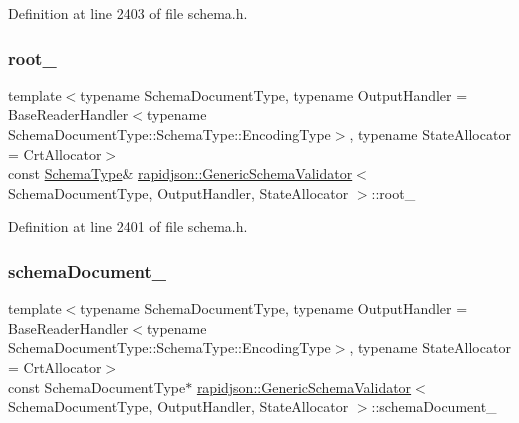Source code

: Definition at line 2403 of file schema.\+h.

\mbox{\label{classrapidjson_1_1_generic_schema_validator_a3590ac2591e4b33550c708bbf6351161}} 
\subsubsection{\texorpdfstring{root\_}{root\_}}
{\footnotesize\ttfamily template$<$typename Schema\+Document\+Type, typename Output\+Handler = Base\+Reader\+Handler$<$typename Schema\+Document\+Type\+::\+Schema\+Type\+::\+Encoding\+Type$>$, typename State\+Allocator = Crt\+Allocator$>$ \\
const \mbox{\hyperlink{classrapidjson_1_1_generic_schema_validator_a0619c9faf3014ef141d1c6d05ae04ddc}{Schema\+Type}}\& \mbox{\hyperlink{classrapidjson_1_1_generic_schema_validator}{rapidjson\+::\+Generic\+Schema\+Validator}}$<$ Schema\+Document\+Type, Output\+Handler, State\+Allocator $>$\+::root\+\_\+\hspace{0.3cm}{\ttfamily [private]}}



Definition at line 2401 of file schema.\+h.

\mbox{\label{classrapidjson_1_1_generic_schema_validator_aef3aea9b0dd2710cff32aa4f49e58582}} 
\subsubsection{\texorpdfstring{schemaDocument\_}{schemaDocument\_}}
{\footnotesize\ttfamily template$<$typename Schema\+Document\+Type, typename Output\+Handler = Base\+Reader\+Handler$<$typename Schema\+Document\+Type\+::\+Schema\+Type\+::\+Encoding\+Type$>$, typename State\+Allocator = Crt\+Allocator$>$ \\
const Schema\+Document\+Type$\ast$ \mbox{\hyperlink{classrapidjson_1_1_generic_schema_validator}{rapidjson\+::\+Generic\+Schema\+Validator}}$<$ Schema\+Document\+Type, Output\+Handler, State\+Allocator $>$\+::schema\+Document\+\_\+\hspace{0.3cm}{\ttfamily [private]}}



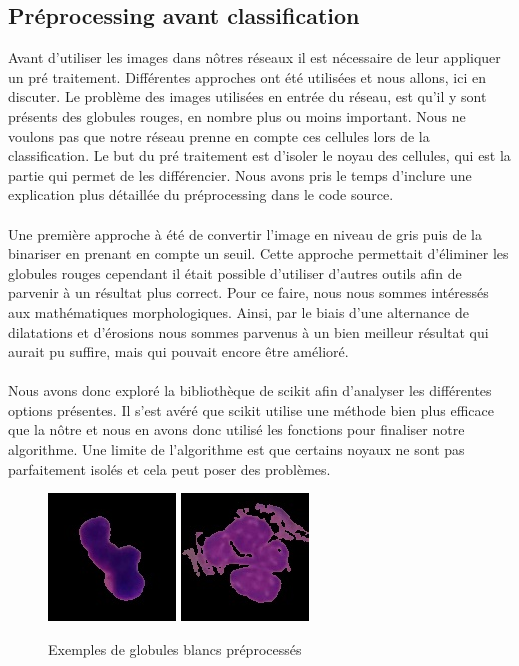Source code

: \subsection{Préprocessing avant classification}
Avant d'utiliser les images dans nôtres réseaux il est nécessaire de leur appliquer un pré traitement. Différentes approches ont été utilisées et nous allons, ici en discuter. Le problème des images utilisées en entrée du réseau, est qu’il y sont présents des globules rouges, en nombre plus ou moins important. Nous ne voulons pas que notre réseau prenne en compte ces cellules lors de la classification. Le but du pré traitement est d'isoler le noyau des cellules, qui est la partie qui permet de les différencier. Nous avons pris le temps d'inclure une explication plus détaillée du préprocessing dans le code source.
\paragraph{}
Une première approche à été de convertir l'image en niveau de gris puis de la binariser en prenant en compte un seuil. Cette approche permettait d’éliminer les globules rouges cependant il était possible d’utiliser d’autres outils afin de parvenir à un résultat plus correct. Pour ce faire, nous nous sommes intéressés aux mathématiques morphologiques. Ainsi, par le biais d’une alternance de dilatations et d’érosions nous sommes parvenus à un bien meilleur résultat qui aurait pu suffire, mais qui pouvait encore être amélioré.

\paragraph{}
Nous avons donc exploré la bibliothèque de scikit afin d’analyser les différentes options présentes. Il s’est avéré que scikit utilise une méthode bien plus efficace que la nôtre et nous en avons donc utilisé les fonctions pour finaliser notre algorithme. Une limite de l’algorithme est que certains noyaux ne sont pas parfaitement isolés et cela peut poser des problèmes.

\begin{figure}[!h]
    \centering
    \includegraphics[scale=0.75]{images/globule cutter.jpg}
    \includegraphics[scale=0.75]{images/globule cutter 2.jpg}
    \caption{Exemples de globules blancs préprocessés}
    \label{fig:wbc-preprocessed}
\end{figure}

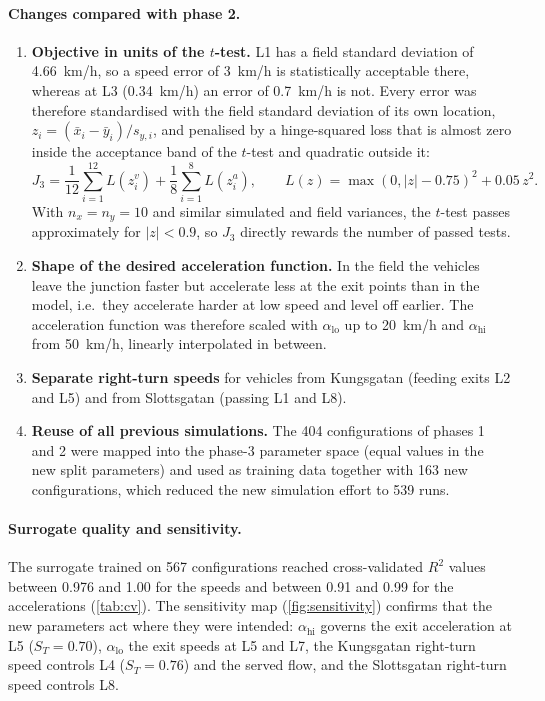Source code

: \documentclass[11pt,a4paper]{article}
\newcommand{\kmh}{~km/h}
\begin{document}
\paragraph{Changes compared with phase 2.}
\begin{enumerate}
  \item \textbf{Objective in units of the $t$-test.} L1 has a field standard deviation of
        4.66\kmh, so a speed error of 3\kmh{} is statistically acceptable there, whereas at L3
        (0.34\kmh) an error of 0.7\kmh{} is not. Every error was therefore standardised with the
        field standard deviation of its own location, $z_i = (\bar x_i - \bar y_i)/s_{y,i}$, and
        penalised by a hinge-squared loss that is almost zero inside the acceptance band of the
        $t$-test and quadratic outside it:
        \begin{equation}
        J_3 = \frac{1}{12}\sum_{i=1}^{12} L(z_i^{v}) + \frac{1}{8}\sum_{i=1}^{8} L(z_i^{a}),\qquad
        L(z) = \max(0,|z|-0.75)^2 + 0.05\,z^2 .
        \end{equation}
        With $n_x = n_y = 10$ and similar simulated and field variances, the $t$-test passes
        approximately for $|z| < 0.9$, so $J_3$ directly rewards the number of passed tests.
  \item \textbf{Shape of the desired acceleration function.} In the field the vehicles leave the
        junction faster but accelerate less at the exit points than in the model, i.e.\ they
        accelerate harder at low speed and level off earlier. The acceleration function was
        therefore scaled with $\alpha_{\mathrm{lo}}$ up to 20\kmh{} and $\alpha_{\mathrm{hi}}$ from
        50\kmh, linearly interpolated in between.
  \item \textbf{Separate right-turn speeds} for vehicles from Kungsgatan (feeding exits L2 and L5)
        and from Slottsgatan (passing L1 and L8).
  \item \textbf{Reuse of all previous simulations.} The 404 configurations of phases 1 and 2 were
        mapped into the phase-3 parameter space (equal values in the new split parameters) and used
        as training data together with 163 new configurations, which reduced the new simulation
        effort to 539 runs.
\end{enumerate}

\paragraph{Surrogate quality and sensitivity.} The surrogate trained on 567 configurations reached
cross-validated $R^2$ values between 0.976 and 1.00 for the speeds and between 0.91 and 0.99 for
the accelerations (\cref{tab:cv}). The sensitivity map (\cref{fig:sensitivity}) confirms that the
new parameters act where they were intended: $\alpha_{\mathrm{hi}}$ governs the exit acceleration at
L5 ($S_T = 0.70$), $\alpha_{\mathrm{lo}}$ the exit speeds at L5 and L7, the Kungsgatan right-turn
speed controls L4 ($S_T = 0.76$) and the served flow, and the Slottsgatan right-turn speed controls
L8.
\end{document}
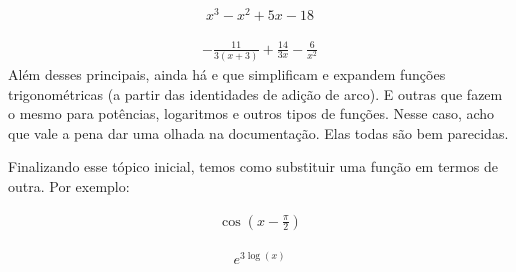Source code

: \documentclass[letterpaper,10pt,english]{jupyterBook}
\begin{document}
\begin{equation*}
\begin{split}\displaystyle x^{3} - x^{2} + 5 x - 18\end{split}
\end{equation*}
\begin{sphinxVerbatim}[commandchars=\\\{\}]
    
\end{sphinxVerbatim}
\begin{equation*}
\begin{split}\displaystyle - \frac{11}{3 \left(x + 3\right)} + \frac{14}{3 x} - \frac{6}{x^{2}}\end{split}
\end{equation*}
\sphinxAtStartPar
Além desses principais, ainda há  e  que simplificam e expandem funções trigonométricas (a partir das identidades de adição de arco). E outras que fazem o mesmo para potências, logaritmos e outros tipos de funções. Nesse caso, acho que vale a pena dar uma olhada na documentação. Elas todas são bem parecidas.

\sphinxAtStartPar
Finalizando esse tópico inicial, temos como substituir uma função em termos de outra. Por exemplo:

\begin{sphinxVerbatim}[commandchars=\\\{\}]
\end{sphinxVerbatim}
\begin{equation*}
\begin{split}\displaystyle \cos{\left(x - \frac{\pi}{2} \right)}\end{split}
\end{equation*}
\begin{sphinxVerbatim}[commandchars=\\\{\}]
\end{sphinxVerbatim}
\begin{equation*}
\begin{split}\displaystyle e^{3 \log{\left(x \right)}}\end{split}
\end{equation*}
\end{document}
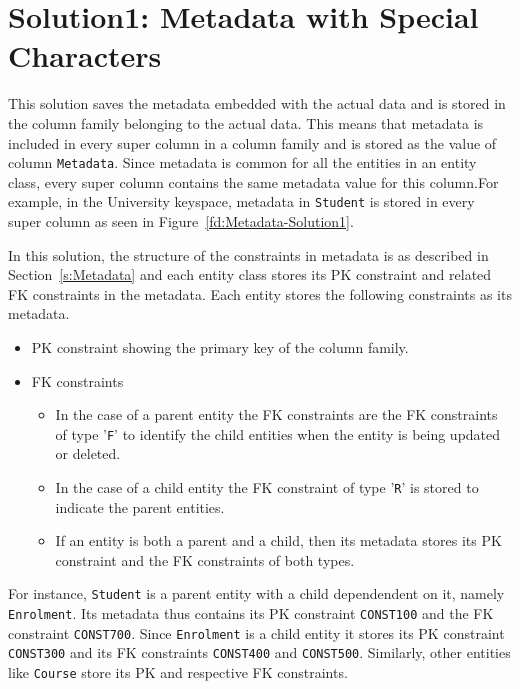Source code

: \section{Solution1:  Metadata with Special Characters} \label{s:design-sol1}

This solution saves the metadata embedded with the actual data and is stored in
the column family belonging to the actual data. This means that metadata is
included in every super column in a column family and is stored as the value of
column \texttt{Metadata}. Since metadata is common for all the entities in an
entity class, every super column contains the same metadata value for this
column.For example, in the University keyspace, metadata in \texttt{Student} is
stored in every super column as seen in Figure~\ref{fd:Metadata-Solution1}.
	

		
In this solution, the structure of the constraints in metadata is as described
in Section~\ref{s:Metadata} and each entity class stores  its \ac{PK} constraint
and related \ac{FK} constraints in the metadata.
Each entity stores the following constraints as its metadata.
	
		\begin{itemize}
		  \item  \ac{PK} constraint showing the primary key of the column family.
		  \item \ac{FK} constraints 
				\begin{itemize}
					\item In the case of a parent entity the \ac{FK} constraints are the \ac{FK}
					constraints of type '\texttt{F}' to identify the child entities when the entity
					is being updated or deleted.
					\item  In the case of a child entity the \ac{FK} constraint of type '\texttt{R}'
					is stored to indicate the parent entities.
					\item If an entity is both a parent and a child, then its metadata
					stores its \ac{PK} constraint and the \ac{FK} constraints of both types.
				\end{itemize}
		\end{itemize}
		

For instance, \texttt{Student}  is a parent entity with a child dependendent on
it, namely \texttt{Enrolment}.
Its metadata thus contains its \ac{PK} constraint \texttt{CONST100} and the
\ac{FK} constraint \texttt{CONST700}. Since \texttt{Enrolment} is a child entity
it  stores its \ac{PK} constraint \texttt{CONST300} and its \ac{FK} constraints
\texttt{CONST400} and \texttt{CONST500}. Similarly, other entities like
\texttt{Course} store its \ac{PK} and respective \ac{FK} constraints.
	
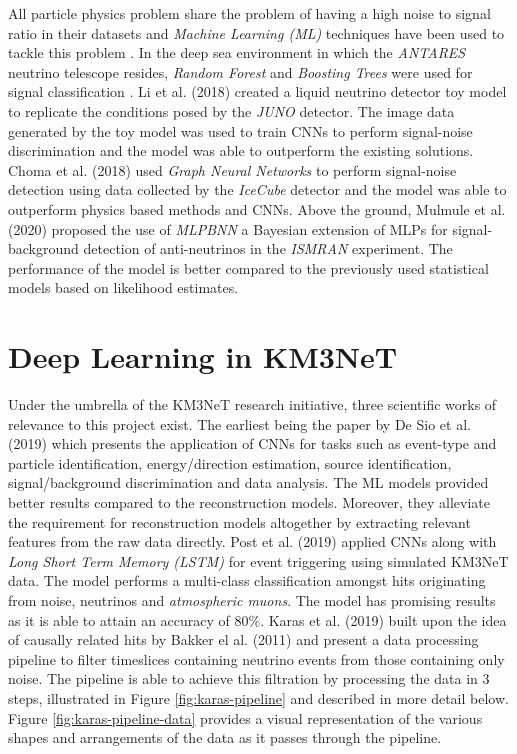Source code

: All particle physics problem share the problem of having a high noise
to signal ratio in their datasets and \emph{Machine Learning (ML)}
techniques have been used to tackle this problem
\cite{mulmule2020machine, li2018deep, choma2018graph, neff2012signal}.
In the deep sea environment in which the \emph{ANTARES} neutrino
telescope resides, \emph{Random Forest} and \emph{Boosting Trees} were
used for signal classification \cite{neff2012signal}. Li et al. (2018)
created a liquid neutrino detector toy model to replicate the
conditions posed by the \emph{JUNO} detector. The image data generated
by the toy model was used to train CNNs to perform signal-noise
discrimination and the model was able to outperform the existing
solutions. Choma et al. (2018) used \emph{Graph Neural Networks} to
perform signal-noise detection using data collected by the
\emph{IceCube} detector and the model was able to outperform physics
based methods and CNNs. Above the ground, Mulmule et al. (2020)
proposed the use of \emph{MLPBNN} a Bayesian extension of MLPs for
signal-background detection of anti-neutrinos in the \emph{ISMRAN}
experiment. The performance of the model is better compared to the
previously used statistical models based on likelihood estimates.

\section{Deep Learning in KM3NeT}
\label{sec:dl-km3net}

Under the umbrella of the KM3NeT research initiative, three scientific
works of relevance to this project exist. The earliest being the paper
by De Sio et al. (2019) which presents the application of CNNs for
tasks such as event-type and particle identification, energy/direction
estimation, source identification, signal/background discrimination
and data analysis. The ML models provided better results compared to
the reconstruction models. Moreover, they alleviate the requirement
for reconstruction models altogether by extracting relevant features
from the raw data directly. Post et al. (2019) applied CNNs along with
\emph{Long Short Term Memory (LSTM)} \cite{sainath2015convolutional}
for event triggering using simulated KM3NeT data. The model performs a
multi-class classification amongst hits originating from noise,
neutrinos and \emph{atmospheric muons}. The model has promising
results as it is able to attain an accuracy of 80\%. Karas et al.
(2019) built upon the idea of causally related hits by Bakker el al.
(2011) and present a data processing pipeline to filter timeslices
containing neutrino events from those containing only noise. The
pipeline is able to achieve this filtration by processing the data in
3 steps, illustrated in Figure \ref{fig:karas-pipeline} and described
in more detail below. Figure \ref{fig:karas-pipeline-data} provides a
visual representation of the various shapes and arrangements of the
data as it passes through the pipeline.

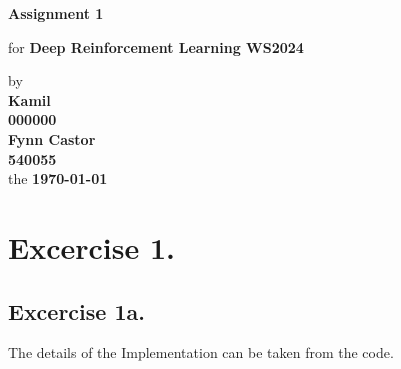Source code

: \documentclass[12pt, a4paper,DIV=12, bibliography=totocnumbered]{scrartcl}
\newcommand{\ASSNR}{1}
\newcommand{\AuthorONE}{Kamil}
\newcommand{\MatNoONE}{000000}
\newcommand{\AuthorTWO}{Fynn Castor}
\newcommand{\MatNoTWO}{540055}
\begin{document}
\begin{titlepage}
   \begin{center}
       \vspace*{5cm}

       \textbf{\Huge{Assignment \ASSNR}}

       \vspace{0.5cm}
        for {\large\textbf{Deep Reinforcement Learning WS2024}}
        \vspace{0.75cm}

       by \\
        \textbf{\AuthorONE}\\
        \vspace{0.125cm}
       	\textbf{\MatNoONE}\\ 
       	\vspace{0.25cm}
        \textbf{\AuthorTWO}\\
        \vspace{0.125cm}
       	\textbf{\MatNoTWO}\\ 
       	\vspace{0.25cm}
       the \textbf{\today}

       \vfill
    
    
            
   \end{center}
\end{titlepage}

\section{Excercise 1.}
\subsection{Excercise 1a.}
The details of the Implementation can be taken from the code.
\end{document}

:: Exercise objective ::
All lines of the data above that include the word "contains" must be shown.

:: Solution to this problem ::
entity class, every super column contains the same metadata value for this
Its metadata thus contains its \ac{PK} constraint \texttt{CONST100} and the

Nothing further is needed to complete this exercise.